== INSTRUCTIONS FOR THE TASK ==
Search the records for the word "ships" and copy each line in which it appears.

--- GIVEN RECORDS Enclosed Below ---

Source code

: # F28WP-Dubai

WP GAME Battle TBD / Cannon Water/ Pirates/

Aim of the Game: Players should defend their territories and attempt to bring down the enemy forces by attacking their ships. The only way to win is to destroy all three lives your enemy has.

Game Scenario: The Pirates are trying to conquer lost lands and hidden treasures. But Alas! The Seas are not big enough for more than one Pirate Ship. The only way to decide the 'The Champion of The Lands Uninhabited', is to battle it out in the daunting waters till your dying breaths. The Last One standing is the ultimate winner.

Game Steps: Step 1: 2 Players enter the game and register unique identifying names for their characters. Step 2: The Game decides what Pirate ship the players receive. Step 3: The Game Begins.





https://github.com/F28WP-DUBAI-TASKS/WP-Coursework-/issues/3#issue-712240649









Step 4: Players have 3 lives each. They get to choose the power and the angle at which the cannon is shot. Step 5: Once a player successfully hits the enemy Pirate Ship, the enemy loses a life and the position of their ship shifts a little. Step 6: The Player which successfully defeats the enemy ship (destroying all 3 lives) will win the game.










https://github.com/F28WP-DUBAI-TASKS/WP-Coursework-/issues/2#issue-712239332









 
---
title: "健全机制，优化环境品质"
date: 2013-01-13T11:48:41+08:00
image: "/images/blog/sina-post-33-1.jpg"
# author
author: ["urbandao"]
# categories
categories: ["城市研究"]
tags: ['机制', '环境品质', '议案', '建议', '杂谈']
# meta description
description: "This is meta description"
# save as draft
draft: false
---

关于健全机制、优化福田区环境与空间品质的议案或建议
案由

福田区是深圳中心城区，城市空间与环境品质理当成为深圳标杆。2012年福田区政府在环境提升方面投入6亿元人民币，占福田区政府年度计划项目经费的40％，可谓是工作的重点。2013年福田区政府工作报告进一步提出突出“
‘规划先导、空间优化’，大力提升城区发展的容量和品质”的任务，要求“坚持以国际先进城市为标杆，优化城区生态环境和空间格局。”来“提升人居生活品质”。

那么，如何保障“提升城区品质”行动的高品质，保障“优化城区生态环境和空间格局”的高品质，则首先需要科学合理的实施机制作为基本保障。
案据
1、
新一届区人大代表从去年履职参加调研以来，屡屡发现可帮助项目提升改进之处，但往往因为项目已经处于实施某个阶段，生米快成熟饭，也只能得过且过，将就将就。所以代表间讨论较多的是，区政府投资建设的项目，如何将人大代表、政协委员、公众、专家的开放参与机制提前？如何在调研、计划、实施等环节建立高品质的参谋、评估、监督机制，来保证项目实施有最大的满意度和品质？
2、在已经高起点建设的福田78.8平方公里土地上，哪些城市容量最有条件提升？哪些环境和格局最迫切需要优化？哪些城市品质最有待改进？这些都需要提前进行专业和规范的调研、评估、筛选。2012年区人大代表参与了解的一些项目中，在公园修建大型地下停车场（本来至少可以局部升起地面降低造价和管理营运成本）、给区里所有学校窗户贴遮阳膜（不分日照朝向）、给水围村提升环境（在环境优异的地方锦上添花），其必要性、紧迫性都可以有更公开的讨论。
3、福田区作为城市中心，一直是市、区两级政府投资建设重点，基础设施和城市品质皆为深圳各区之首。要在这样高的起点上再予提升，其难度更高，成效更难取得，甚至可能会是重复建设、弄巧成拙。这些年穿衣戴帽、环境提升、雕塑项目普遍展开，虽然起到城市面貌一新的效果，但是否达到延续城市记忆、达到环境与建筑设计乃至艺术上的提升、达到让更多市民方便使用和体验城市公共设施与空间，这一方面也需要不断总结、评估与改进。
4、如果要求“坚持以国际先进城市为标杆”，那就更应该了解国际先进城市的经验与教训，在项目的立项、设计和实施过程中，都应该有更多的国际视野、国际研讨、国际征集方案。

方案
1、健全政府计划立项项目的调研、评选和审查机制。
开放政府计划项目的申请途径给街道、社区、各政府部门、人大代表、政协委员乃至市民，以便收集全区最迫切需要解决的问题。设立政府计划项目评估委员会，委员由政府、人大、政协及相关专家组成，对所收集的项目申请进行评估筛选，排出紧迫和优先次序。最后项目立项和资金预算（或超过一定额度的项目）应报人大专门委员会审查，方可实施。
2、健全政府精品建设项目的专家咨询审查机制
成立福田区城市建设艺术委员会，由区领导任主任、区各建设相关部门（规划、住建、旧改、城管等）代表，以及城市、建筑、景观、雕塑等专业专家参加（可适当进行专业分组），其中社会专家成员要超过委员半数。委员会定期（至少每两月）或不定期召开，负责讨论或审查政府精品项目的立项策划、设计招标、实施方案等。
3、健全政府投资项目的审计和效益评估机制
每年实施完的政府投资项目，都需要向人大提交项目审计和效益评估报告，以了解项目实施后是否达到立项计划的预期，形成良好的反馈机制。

--- End of Enclosed GIVEN RECORDS ---
--- GIVEN RECORDS Enclosed Below ---

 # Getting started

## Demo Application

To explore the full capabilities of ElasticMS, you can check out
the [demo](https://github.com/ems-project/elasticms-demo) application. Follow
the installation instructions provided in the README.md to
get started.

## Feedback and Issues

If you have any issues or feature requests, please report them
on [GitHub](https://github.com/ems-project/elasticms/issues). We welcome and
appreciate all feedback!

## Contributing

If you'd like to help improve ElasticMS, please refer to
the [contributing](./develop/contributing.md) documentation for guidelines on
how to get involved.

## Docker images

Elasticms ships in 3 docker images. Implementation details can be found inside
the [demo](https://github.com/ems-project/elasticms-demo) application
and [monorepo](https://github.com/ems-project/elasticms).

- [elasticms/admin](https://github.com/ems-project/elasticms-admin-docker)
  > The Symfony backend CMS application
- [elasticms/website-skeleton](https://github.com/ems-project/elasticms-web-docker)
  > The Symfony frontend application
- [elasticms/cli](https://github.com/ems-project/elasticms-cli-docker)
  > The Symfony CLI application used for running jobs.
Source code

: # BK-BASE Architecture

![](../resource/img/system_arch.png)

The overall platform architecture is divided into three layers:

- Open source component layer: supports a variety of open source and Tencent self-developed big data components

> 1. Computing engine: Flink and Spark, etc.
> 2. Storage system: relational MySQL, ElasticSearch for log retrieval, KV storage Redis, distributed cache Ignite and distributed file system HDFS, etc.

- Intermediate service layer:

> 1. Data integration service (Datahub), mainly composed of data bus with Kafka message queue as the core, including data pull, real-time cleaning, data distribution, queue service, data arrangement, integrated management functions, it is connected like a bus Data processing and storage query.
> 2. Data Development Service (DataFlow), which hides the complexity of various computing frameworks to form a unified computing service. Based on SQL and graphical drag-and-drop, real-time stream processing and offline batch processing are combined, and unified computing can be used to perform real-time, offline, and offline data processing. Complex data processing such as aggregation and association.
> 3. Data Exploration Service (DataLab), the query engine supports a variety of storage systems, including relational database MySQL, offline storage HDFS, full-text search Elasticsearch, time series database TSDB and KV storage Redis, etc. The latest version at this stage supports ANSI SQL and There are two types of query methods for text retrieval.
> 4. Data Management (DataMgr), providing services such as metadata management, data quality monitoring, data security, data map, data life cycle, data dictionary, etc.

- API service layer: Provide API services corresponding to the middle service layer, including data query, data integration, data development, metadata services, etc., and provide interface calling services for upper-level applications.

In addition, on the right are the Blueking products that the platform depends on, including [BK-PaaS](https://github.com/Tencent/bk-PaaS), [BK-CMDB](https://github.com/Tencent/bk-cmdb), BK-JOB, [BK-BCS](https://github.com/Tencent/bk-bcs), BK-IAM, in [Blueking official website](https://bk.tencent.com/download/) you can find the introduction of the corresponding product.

--- End of Enclosed GIVEN RECORDS ---

== YOUR RESPONSE ==
Aim of the Game: Players should defend their territories and attempt to bring down the enemy forces by attacking their ships. The only way to win is to destroy all three lives your enemy has.
Elasticms ships in 3 docker images. Implementation details can be found inside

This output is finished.